- **Given information**
____________

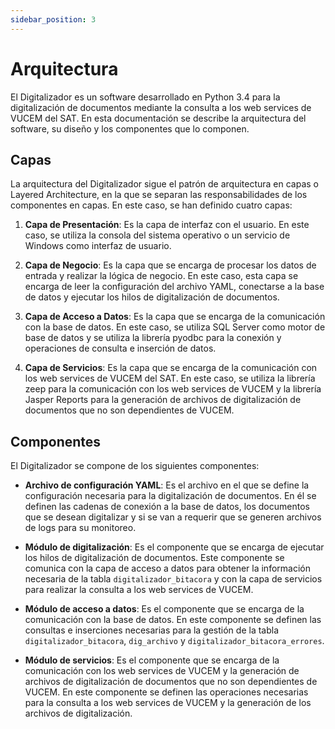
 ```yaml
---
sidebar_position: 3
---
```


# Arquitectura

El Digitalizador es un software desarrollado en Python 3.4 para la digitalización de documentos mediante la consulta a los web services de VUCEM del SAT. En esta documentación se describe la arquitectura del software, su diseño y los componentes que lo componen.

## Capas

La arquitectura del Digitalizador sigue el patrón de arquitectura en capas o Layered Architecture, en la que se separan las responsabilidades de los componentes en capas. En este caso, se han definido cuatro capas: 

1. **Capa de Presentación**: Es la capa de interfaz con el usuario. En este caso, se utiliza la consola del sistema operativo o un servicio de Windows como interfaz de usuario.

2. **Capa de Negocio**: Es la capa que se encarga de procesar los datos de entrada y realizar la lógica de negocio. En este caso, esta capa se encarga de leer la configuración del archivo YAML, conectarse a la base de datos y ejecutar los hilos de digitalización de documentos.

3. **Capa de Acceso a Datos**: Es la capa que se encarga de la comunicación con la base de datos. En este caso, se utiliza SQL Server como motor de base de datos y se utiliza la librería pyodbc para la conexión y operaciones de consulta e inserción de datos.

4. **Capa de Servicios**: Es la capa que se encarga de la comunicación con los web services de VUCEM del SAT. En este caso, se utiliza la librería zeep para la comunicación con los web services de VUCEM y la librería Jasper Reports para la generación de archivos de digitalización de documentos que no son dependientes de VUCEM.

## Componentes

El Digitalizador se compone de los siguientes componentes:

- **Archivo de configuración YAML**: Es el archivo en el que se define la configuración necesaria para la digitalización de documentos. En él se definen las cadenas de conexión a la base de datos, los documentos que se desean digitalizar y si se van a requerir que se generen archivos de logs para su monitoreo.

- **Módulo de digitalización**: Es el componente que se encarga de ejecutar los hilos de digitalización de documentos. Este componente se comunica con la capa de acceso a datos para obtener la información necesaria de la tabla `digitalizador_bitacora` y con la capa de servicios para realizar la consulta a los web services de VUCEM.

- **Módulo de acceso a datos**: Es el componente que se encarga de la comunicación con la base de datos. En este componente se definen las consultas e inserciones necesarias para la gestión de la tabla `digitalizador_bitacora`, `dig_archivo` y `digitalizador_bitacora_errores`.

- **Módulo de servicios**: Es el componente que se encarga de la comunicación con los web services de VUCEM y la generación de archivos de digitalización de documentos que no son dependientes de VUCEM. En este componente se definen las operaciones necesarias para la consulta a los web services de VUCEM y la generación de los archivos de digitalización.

____________

Filter the listing so that only lines holding the word "realizar" remain, and copy those lines.

- **Response area**
2. **Capa de Negocio**: Es la capa que se encarga de procesar los datos de entrada y realizar la lógica de negocio. En este caso, esta capa se encarga de leer la configuración del archivo YAML, conectarse a la base de datos y ejecutar los hilos de digitalización de documentos.
- **Módulo de digitalización**: Es el componente que se encarga de ejecutar los hilos de digitalización de documentos. Este componente se comunica con la capa de acceso a datos para obtener la información necesaria de la tabla `digitalizador_bitacora` y con la capa de servicios para realizar la consulta a los web services de VUCEM.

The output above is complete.